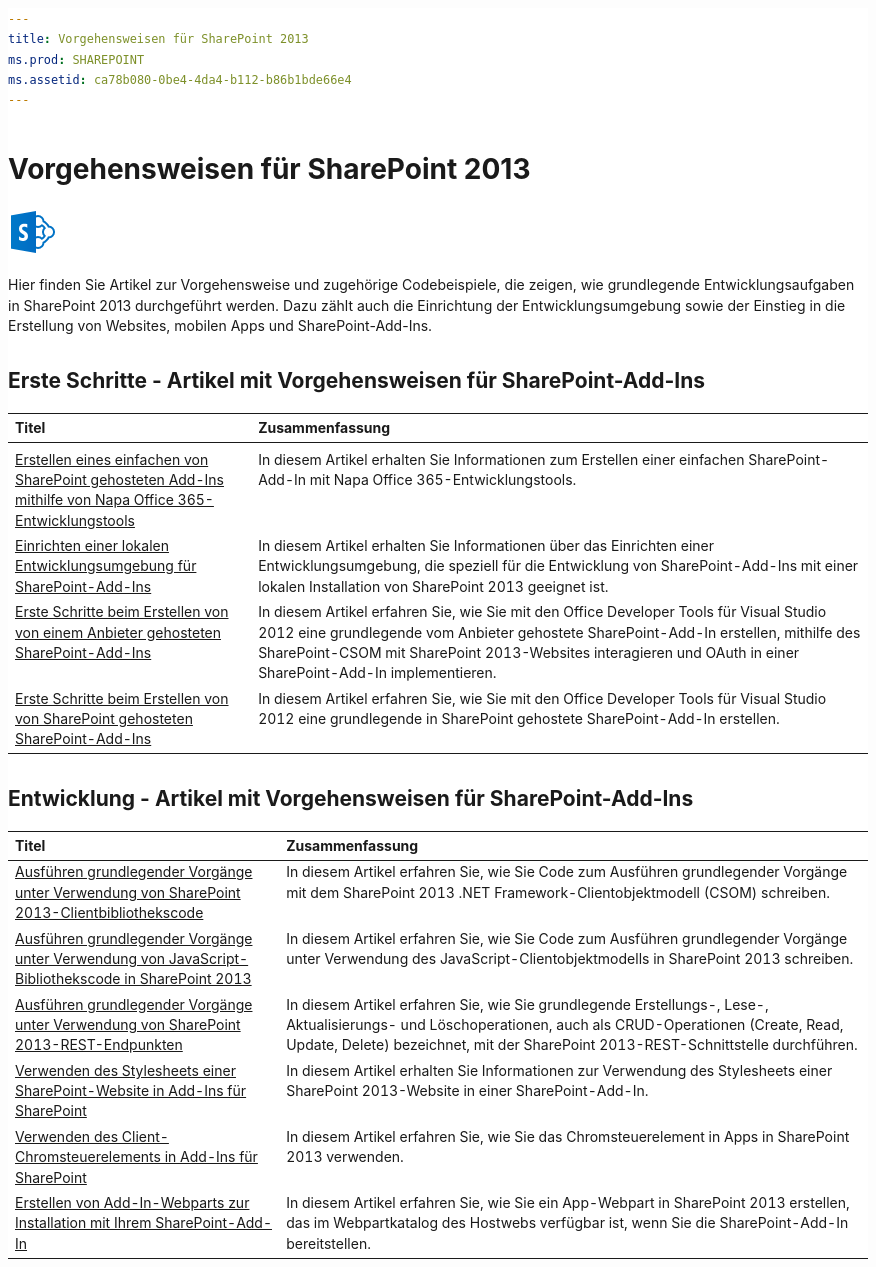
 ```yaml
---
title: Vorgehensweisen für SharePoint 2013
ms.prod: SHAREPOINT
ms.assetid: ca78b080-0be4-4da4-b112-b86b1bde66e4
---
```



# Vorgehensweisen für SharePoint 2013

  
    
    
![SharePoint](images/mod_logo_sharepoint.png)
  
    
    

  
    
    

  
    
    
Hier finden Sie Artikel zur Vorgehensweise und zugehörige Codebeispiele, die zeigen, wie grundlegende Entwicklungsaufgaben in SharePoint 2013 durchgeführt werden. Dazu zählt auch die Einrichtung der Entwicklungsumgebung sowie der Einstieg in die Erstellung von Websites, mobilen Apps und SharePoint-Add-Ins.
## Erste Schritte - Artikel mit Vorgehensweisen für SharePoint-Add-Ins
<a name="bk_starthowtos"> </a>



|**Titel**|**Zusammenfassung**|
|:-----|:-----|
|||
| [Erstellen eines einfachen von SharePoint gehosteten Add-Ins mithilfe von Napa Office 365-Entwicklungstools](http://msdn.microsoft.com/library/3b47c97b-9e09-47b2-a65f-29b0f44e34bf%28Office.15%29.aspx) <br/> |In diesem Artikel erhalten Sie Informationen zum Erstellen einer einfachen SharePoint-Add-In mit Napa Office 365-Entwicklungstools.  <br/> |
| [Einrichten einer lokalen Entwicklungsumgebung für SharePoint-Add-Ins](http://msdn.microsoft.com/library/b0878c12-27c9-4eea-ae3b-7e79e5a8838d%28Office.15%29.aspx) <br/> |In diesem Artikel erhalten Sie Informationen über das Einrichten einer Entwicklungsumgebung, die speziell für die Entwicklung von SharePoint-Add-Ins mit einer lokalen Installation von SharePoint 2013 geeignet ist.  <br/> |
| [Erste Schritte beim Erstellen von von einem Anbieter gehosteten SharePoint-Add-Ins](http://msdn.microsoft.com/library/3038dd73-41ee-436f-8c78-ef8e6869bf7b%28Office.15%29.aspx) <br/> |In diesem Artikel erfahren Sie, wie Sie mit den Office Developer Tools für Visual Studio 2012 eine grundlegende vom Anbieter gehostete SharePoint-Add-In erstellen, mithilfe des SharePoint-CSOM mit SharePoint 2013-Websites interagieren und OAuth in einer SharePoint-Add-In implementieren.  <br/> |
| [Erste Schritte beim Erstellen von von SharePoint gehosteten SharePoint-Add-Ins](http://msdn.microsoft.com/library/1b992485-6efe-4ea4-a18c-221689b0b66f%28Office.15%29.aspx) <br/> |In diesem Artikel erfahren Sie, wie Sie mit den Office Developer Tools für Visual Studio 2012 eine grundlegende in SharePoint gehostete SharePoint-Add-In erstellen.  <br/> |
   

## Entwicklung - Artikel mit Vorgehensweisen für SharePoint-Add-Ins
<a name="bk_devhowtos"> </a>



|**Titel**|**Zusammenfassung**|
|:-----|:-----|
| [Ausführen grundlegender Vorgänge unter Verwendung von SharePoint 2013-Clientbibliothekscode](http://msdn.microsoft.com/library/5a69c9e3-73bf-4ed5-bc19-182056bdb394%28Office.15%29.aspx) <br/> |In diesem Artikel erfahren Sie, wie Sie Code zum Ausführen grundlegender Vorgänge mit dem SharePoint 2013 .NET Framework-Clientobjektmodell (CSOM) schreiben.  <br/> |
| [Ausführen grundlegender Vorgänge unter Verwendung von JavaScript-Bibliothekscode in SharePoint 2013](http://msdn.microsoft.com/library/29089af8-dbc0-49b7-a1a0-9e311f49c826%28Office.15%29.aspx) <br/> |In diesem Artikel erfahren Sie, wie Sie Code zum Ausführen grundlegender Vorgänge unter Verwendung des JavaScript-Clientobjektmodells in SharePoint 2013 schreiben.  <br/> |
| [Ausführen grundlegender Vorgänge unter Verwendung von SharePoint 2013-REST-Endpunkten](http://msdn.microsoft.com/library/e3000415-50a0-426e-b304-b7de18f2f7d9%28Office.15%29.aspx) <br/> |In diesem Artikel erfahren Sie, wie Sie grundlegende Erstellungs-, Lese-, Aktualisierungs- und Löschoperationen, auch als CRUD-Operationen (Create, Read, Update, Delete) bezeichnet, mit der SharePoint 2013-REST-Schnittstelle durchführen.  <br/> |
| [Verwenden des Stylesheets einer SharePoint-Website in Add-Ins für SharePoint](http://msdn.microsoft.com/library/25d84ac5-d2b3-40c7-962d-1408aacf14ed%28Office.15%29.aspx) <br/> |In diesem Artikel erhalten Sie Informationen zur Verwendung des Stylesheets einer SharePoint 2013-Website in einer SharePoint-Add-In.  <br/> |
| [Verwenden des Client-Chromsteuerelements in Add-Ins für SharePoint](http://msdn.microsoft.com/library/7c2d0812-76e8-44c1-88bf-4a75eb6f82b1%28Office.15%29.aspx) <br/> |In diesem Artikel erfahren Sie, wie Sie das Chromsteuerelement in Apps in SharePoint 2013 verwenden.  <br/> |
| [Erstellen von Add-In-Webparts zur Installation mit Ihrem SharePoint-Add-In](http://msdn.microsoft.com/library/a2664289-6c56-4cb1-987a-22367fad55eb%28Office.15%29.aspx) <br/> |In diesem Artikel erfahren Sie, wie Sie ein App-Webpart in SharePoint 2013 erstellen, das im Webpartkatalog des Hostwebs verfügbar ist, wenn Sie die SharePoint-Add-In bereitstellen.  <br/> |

---

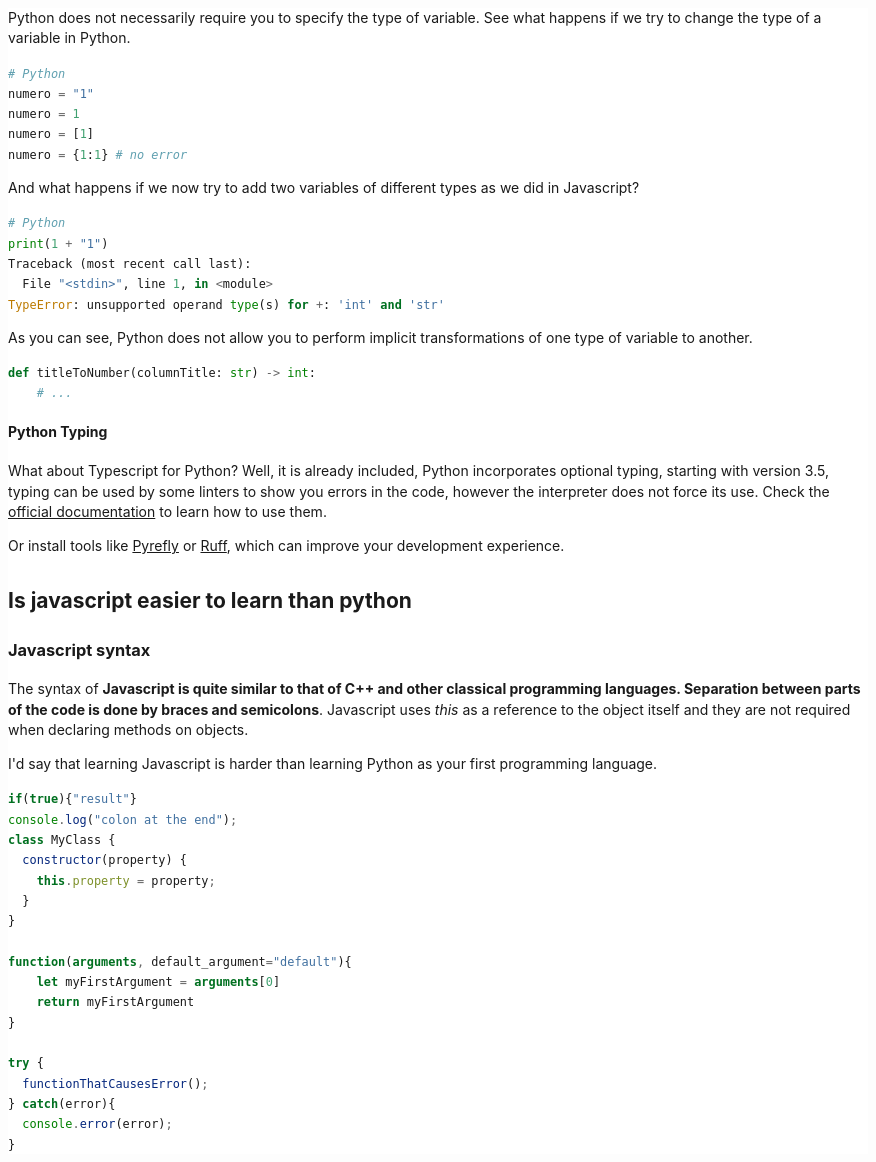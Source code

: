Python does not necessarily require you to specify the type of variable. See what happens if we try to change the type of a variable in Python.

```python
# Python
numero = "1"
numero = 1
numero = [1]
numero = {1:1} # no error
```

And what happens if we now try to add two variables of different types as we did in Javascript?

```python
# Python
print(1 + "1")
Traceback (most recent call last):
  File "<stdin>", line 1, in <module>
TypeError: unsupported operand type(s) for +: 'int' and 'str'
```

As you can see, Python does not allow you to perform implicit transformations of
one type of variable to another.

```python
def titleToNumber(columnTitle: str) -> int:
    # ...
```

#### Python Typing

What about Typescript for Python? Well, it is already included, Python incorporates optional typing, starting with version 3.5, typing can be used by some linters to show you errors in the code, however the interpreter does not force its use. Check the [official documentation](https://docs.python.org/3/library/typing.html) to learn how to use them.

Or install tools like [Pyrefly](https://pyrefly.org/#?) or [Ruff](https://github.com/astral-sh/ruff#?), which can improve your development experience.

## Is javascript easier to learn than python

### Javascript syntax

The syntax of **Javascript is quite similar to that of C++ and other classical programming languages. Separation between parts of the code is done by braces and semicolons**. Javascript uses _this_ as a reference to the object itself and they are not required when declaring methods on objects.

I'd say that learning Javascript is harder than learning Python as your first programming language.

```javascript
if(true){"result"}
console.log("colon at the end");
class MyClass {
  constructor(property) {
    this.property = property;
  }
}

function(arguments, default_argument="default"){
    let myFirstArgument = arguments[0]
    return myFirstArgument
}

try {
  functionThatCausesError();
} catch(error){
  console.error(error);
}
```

...

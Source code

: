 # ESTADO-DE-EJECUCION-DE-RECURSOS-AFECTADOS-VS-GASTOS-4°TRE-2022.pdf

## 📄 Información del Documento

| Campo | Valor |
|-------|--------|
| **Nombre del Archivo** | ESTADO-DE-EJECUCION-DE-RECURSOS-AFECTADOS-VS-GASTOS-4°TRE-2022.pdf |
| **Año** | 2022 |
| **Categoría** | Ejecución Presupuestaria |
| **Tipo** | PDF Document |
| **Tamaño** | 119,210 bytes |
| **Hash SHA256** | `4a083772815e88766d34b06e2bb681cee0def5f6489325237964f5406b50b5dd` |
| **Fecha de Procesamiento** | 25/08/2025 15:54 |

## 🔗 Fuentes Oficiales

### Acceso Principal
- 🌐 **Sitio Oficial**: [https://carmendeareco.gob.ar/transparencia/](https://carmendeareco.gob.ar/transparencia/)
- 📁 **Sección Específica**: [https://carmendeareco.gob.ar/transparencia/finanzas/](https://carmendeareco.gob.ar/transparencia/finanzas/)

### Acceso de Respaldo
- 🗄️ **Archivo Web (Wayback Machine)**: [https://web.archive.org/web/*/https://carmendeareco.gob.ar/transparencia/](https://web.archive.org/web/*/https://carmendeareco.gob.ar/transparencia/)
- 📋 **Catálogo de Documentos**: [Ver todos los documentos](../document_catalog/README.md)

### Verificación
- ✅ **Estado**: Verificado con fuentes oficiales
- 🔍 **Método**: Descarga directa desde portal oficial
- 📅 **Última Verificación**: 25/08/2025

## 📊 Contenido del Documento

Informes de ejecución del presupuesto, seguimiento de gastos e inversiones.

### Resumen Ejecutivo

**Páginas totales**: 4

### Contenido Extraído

■ **Task directions**:
Scan the entries above and copy each line where "Vorgehensweisen" occurs.

■ **Answer to the problem**:
title: Vorgehensweisen für SharePoint 2013
# Vorgehensweisen für SharePoint 2013
## Erste Schritte - Artikel mit Vorgehensweisen für SharePoint-Add-Ins
## Entwicklung - Artikel mit Vorgehensweisen für SharePoint-Add-Ins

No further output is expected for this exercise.